É o mesmo caminho traçado pela pesquisa “Cem Anos de Escravidão: Senhores e Escravizados nos Inventários post mortem (Campinas, 1793-1888)”, desenvolvida por cinco historiadores da Unicamp e da Universidade de São Paulo (USP). Breno Moreno, doutor em História Social e coordenador da pesquisa, Felipe Alfonso, doutorando na Universidade de Harvard, contam que o acervo está custodiado pelo Centro de Memória da Unicamp (CMU), graças a uma parceria com o Tribunal de Justiça de São Paulo. Desde 2018, o grupo digitalizou 1.130 processos, realizados entre 1793 e 1888 – ano em que se deu a abolição, priorizando aqueles com pelo menos um escravizado descrito como propriedade. Os inventários trazem descrições físicas, idade, origem e valor monetário dos escravizados.
Para os pesquisadores, que não conheciam o projeto da UNESP de Araraquara, falta incentivo ao diálogo entre bases e informações no Brasil e apoiariam projetos inspirados em iniciativas similares ao enslaved ou ao Slave Voyages, projetos dos EUA que reúnem dados do tráfico atlântico.
O trabalho em Campinas busca reconstruir o passado escravocrata com rigor e transparência, abrir os resultados ao público e estimular um movimento de história digital colaborativa. “Desde quando a gente começou, a gente se comprometeu a ser o mais imparcial possível. A ideia é que isso inspire outros pesquisadores a compartilhar suas bases. É assim que a gente reescreve a história, explica Moreno. Os pesquisadores planejam cruzar os inventários com outras fontes — processos criminais, registros paroquiais e certidões — para reconstruir caminhos negros.

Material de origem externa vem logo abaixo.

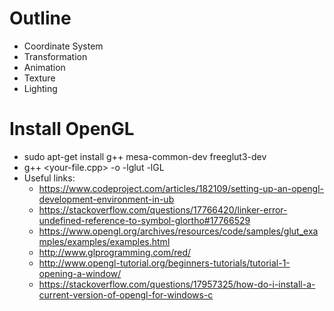 # Outline
* Coordinate System
* Transformation
* Animation
* Texture
* Lighting

# Install OpenGL
* sudo apt-get install g++ mesa-common-dev freeglut3-dev
* g++ <your-file.cpp> -o <executable-name> -lglut -lGL
* Useful links:
  - https://www.codeproject.com/articles/182109/setting-up-an-opengl-development-environment-in-ub
  - https://stackoverflow.com/questions/17766420/linker-error-undefined-reference-to-symbol-glortho#17766529
  - https://www.opengl.org/archives/resources/code/samples/glut_examples/examples/examples.html
  - http://www.glprogramming.com/red/
  - http://www.opengl-tutorial.org/beginners-tutorials/tutorial-1-opening-a-window/
  - https://stackoverflow.com/questions/17957325/how-do-i-install-a-current-version-of-opengl-for-windows-c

Ao mergulhar na história dos escravizados, é inevitável que ambos projetos revelem as vidas e trajetórias das famílias de escravizadores. Em Araraquara, por exemplo, os registros ajudaram a expor o passado escravista de pessoas homenageadas em ruas e praças: “Você transforma o olhar de uma sociedade inteira. Aquele que era visto como herói pode ser, aos olhos de hoje, um criminoso. Se a escravidão é crime imprescritível e de lesa-humanidade, é preciso rever os símbolos públicos”, argumenta. Fonseca. O “Projeto Escravizadores”, do site Pública, mostrou que metade dos presidentes brasileiros desde o fim da ditadura, quase metade dos atuais governadores e um quinto dos senadores do país têm passado escravizador.
Jorge X reforça que o projeto exige tempo, investimento, formação de especialistas em restauração, análise e tradução: Por fim, Fonseca enfatiza o caráter coletivo e interdisciplinar da iniciativa: “Não dá pra fazer sozinho uma coisa desse tamanho. Nem as universidades vão aguentar sozinhas. É preciso reunir várias instituições com expertise múltipla: A universidade não pode estar fechada como se fosse do século XII. A gente precisa tornar público o que é público”.